Stored dataset items
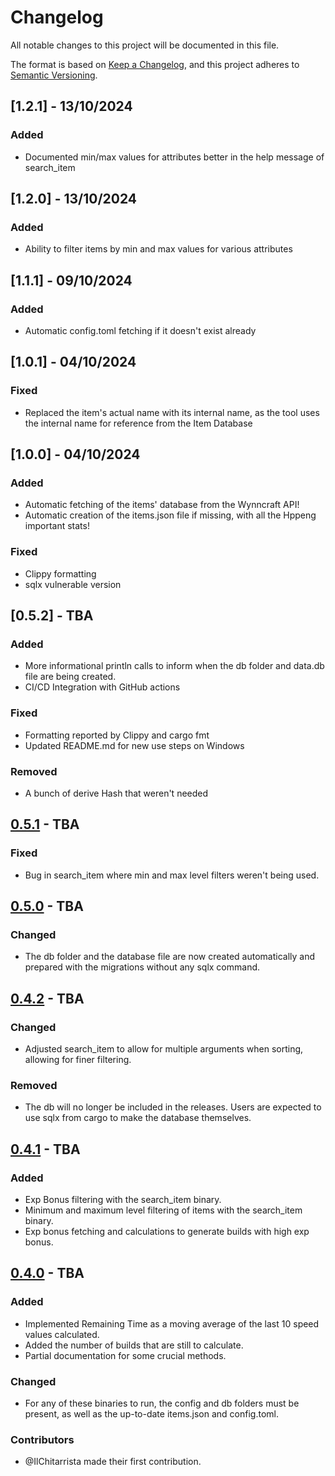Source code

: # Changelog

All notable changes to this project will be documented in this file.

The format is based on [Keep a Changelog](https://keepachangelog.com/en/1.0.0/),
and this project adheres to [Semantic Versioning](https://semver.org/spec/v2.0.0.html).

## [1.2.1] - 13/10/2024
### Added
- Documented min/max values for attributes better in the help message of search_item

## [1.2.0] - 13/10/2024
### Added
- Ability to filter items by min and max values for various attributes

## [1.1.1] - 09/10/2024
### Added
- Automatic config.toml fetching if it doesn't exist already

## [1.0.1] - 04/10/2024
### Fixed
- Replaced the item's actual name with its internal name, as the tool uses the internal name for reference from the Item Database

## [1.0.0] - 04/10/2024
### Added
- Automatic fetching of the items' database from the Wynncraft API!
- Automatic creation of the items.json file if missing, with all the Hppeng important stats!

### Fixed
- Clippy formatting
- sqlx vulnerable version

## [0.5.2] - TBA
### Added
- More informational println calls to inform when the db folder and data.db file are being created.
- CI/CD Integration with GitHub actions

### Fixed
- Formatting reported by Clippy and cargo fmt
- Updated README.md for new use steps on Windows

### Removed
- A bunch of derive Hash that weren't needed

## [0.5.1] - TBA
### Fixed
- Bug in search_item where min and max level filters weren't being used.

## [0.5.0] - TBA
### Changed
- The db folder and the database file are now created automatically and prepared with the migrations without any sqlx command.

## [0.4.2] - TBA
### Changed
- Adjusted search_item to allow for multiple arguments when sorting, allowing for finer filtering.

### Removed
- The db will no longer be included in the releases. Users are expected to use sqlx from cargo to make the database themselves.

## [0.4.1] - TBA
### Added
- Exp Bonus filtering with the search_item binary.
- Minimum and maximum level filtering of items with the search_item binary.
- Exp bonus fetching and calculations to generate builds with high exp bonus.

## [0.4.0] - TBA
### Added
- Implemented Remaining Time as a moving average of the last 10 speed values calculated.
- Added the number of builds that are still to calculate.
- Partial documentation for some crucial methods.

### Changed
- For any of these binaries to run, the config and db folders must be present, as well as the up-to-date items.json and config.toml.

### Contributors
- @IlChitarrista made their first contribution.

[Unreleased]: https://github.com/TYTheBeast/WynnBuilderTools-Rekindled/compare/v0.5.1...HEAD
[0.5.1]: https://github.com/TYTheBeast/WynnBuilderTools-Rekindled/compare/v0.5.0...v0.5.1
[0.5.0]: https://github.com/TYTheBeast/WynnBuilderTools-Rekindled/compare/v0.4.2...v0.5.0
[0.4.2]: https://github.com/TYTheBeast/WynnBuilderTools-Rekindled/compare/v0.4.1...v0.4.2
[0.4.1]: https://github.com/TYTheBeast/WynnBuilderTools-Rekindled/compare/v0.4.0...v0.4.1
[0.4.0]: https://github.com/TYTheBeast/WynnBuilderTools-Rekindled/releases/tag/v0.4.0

__WORK INSTRUCTION__.
With the pictures left aside, set down each entry above exactly as it stands.

__RESPONSE BOX__.
Source code

: # Changelog

All notable changes to this project will be documented in this file.

The format is based on [Keep a Changelog](https://keepachangelog.com/en/1.0.0/),
and this project adheres to [Semantic Versioning](https://semver.org/spec/v2.0.0.html).

## [1.2.1] - 13/10/2024
### Added
- Documented min/max values for attributes better in the help message of search_item

## [1.2.0] - 13/10/2024
### Added
- Ability to filter items by min and max values for various attributes

## [1.1.1] - 09/10/2024
### Added
- Automatic config.toml fetching if it doesn't exist already

## [1.0.1] - 04/10/2024
### Fixed
- Replaced the item's actual name with its internal name, as the tool uses the internal name for reference from the Item Database

## [1.0.0] - 04/10/2024
### Added
- Automatic fetching of the items' database from the Wynncraft API!
- Automatic creation of the items.json file if missing, with all the Hppeng important stats!

### Fixed
- Clippy formatting
- sqlx vulnerable version

## [0.5.2] - TBA
### Added
- More informational println calls to inform when the db folder and data.db file are being created.
- CI/CD Integration with GitHub actions

### Fixed
- Formatting reported by Clippy and cargo fmt
- Updated README.md for new use steps on Windows

### Removed
- A bunch of derive Hash that weren't needed

## [0.5.1] - TBA
### Fixed
- Bug in search_item where min and max level filters weren't being used.

## [0.5.0] - TBA
### Changed
- The db folder and the database file are now created automatically and prepared with the migrations without any sqlx command.

## [0.4.2] - TBA
### Changed
- Adjusted search_item to allow for multiple arguments when sorting, allowing for finer filtering.

### Removed
- The db will no longer be included in the releases. Users are expected to use sqlx from cargo to make the database themselves.

## [0.4.1] - TBA
### Added
- Exp Bonus filtering with the search_item binary.
- Minimum and maximum level filtering of items with the search_item binary.
- Exp bonus fetching and calculations to generate builds with high exp bonus.

## [0.4.0] - TBA
### Added
- Implemented Remaining Time as a moving average of the last 10 speed values calculated.
- Added the number of builds that are still to calculate.
- Partial documentation for some crucial methods.

### Changed
- For any of these binaries to run, the config and db folders must be present, as well as the up-to-date items.json and config.toml.

### Contributors
- @IlChitarrista made their first contribution.

[Unreleased]: https://github.com/TYTheBeast/WynnBuilderTools-Rekindled/compare/v0.5.1...HEAD
[0.5.1]: https://github.com/TYTheBeast/WynnBuilderTools-Rekindled/compare/v0.5.0...v0.5.1
[0.5.0]: https://github.com/TYTheBeast/WynnBuilderTools-Rekindled/compare/v0.4.2...v0.5.0
[0.4.2]: https://github.com/TYTheBeast/WynnBuilderTools-Rekindled/compare/v0.4.1...v0.4.2
[0.4.1]: https://github.com/TYTheBeast/WynnBuilderTools-Rekindled/compare/v0.4.0...v0.4.1
[0.4.0]: https://github.com/TYTheBeast/WynnBuilderTools-Rekindled/releases/tag/v0.4.0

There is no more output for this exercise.